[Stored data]
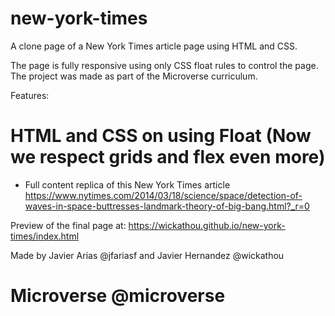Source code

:# new-york-times
A clone page of a New York Times article page using HTML and CSS.

The page is fully responsive using only CSS float rules to control the page. The project was made as part of the Microverse curriculum.

Features:

# HTML and CSS on using Float (Now we respect grids and flex even more)
- Full content replica of this New York Times article https://www.nytimes.com/2014/03/18/science/space/detection-of-waves-in-space-buttresses-landmark-theory-of-big-bang.html?_r=0

Preview of the final page at:
https://wickathou.github.io/new-york-times/index.html

Made by Javier Arias @jfariasf and Javier Hernandez @wickathou
# Microverse @microverse
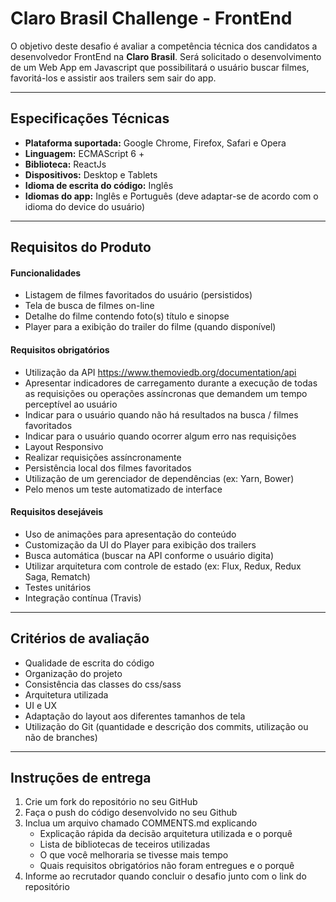 Claro Brasil Challenge - FrontEnd
===================

O objetivo deste desafio é avaliar a competência técnica dos candidatos a desenvolvedor FrontEnd na **Claro Brasil**. Será solicitado o desenvolvimento de um Web App em Javascript que possibilitará o usuário buscar filmes, favoritá-los e assistir aos trailers sem sair do app.

----------

Especificações Técnicas
-------------

- **Plataforma suportada:** Google Chrome, Firefox, Safari e Opera
- **Linguagem:** ECMAScript 6 +
- **Biblioteca:** ReactJs
- **Dispositivos:** Desktop e Tablets
- **Idioma de escrita do código:** Inglês
- **Idiomas do app:** Inglês e Português (deve adaptar-se de acordo com o idioma do device do usuário)

----------

Requisitos do Produto
-------------

#### Funcionalidades

 - Listagem de filmes favoritados do usuário (persistidos)
 - Tela de busca de filmes on-line
 - Detalhe do filme contendo foto(s) título e sinopse
 - Player para a exibição do trailer do filme (quando disponível)

#### Requisitos obrigatórios

 - Utilização da API https://www.themoviedb.org/documentation/api
 - Apresentar indicadores de carregamento durante a execução de todas as requisições ou operações assíncronas que demandem um tempo perceptível ao usuário
 - Indicar para o usuário quando não há resultados na busca / filmes favoritados
 - Indicar para o usuário quando ocorrer algum erro nas requisições
 - Layout Responsivo
 - Realizar requisições assíncronamente
 - Persistência local dos filmes favoritados
 - Utilização de um gerenciador de dependências (ex: Yarn, Bower)
 - Pelo menos um teste automatizado de interface

#### Requisitos desejáveis

 - Uso de animações para apresentação do conteúdo
 - Customização da UI do Player para exibição dos trailers
 - Busca automática (buscar na API conforme o usuário digita)
 - Utilizar arquitetura com controle de estado (ex: Flux, Redux, Redux Saga, Rematch)
 - Testes unitários
 - Integração contínua (Travis)

----------

Critérios de avaliação
-------------

 - Qualidade de escrita do código
 - Organização do projeto
 - Consistência das classes do css/sass
 - Arquitetura utilizada
 - UI e UX
 - Adaptação do layout aos diferentes tamanhos de tela
 - Utilização do Git (quantidade e descrição dos commits, utilização ou não de branches)

----------

Instruções de entrega
-------------

 1. Crie um fork do repositório no seu GitHub
 2. Faça o push do código desenvolvido no seu Github
 3. Inclua um arquivo chamado COMMENTS.md explicando
	 - Explicação rápida da decisão arquitetura utilizada e o porquê
	 - Lista de bibliotecas de teceiros utilizadas
	 - O que você melhoraria se tivesse mais tempo
	 - Quais requisitos obrigatórios não foram entregues e o porquê 
 4. Informe ao recrutador quando concluir o desafio junto com o link do repositório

→ **Task requirements**: Where the word "porquê" shows up in a line of the entries above, copy that line.

→ **Task response**:
	 - Explicação rápida da decisão arquitetura utilizada e o porquê
	 - Quais requisitos obrigatórios não foram entregues e o porquê 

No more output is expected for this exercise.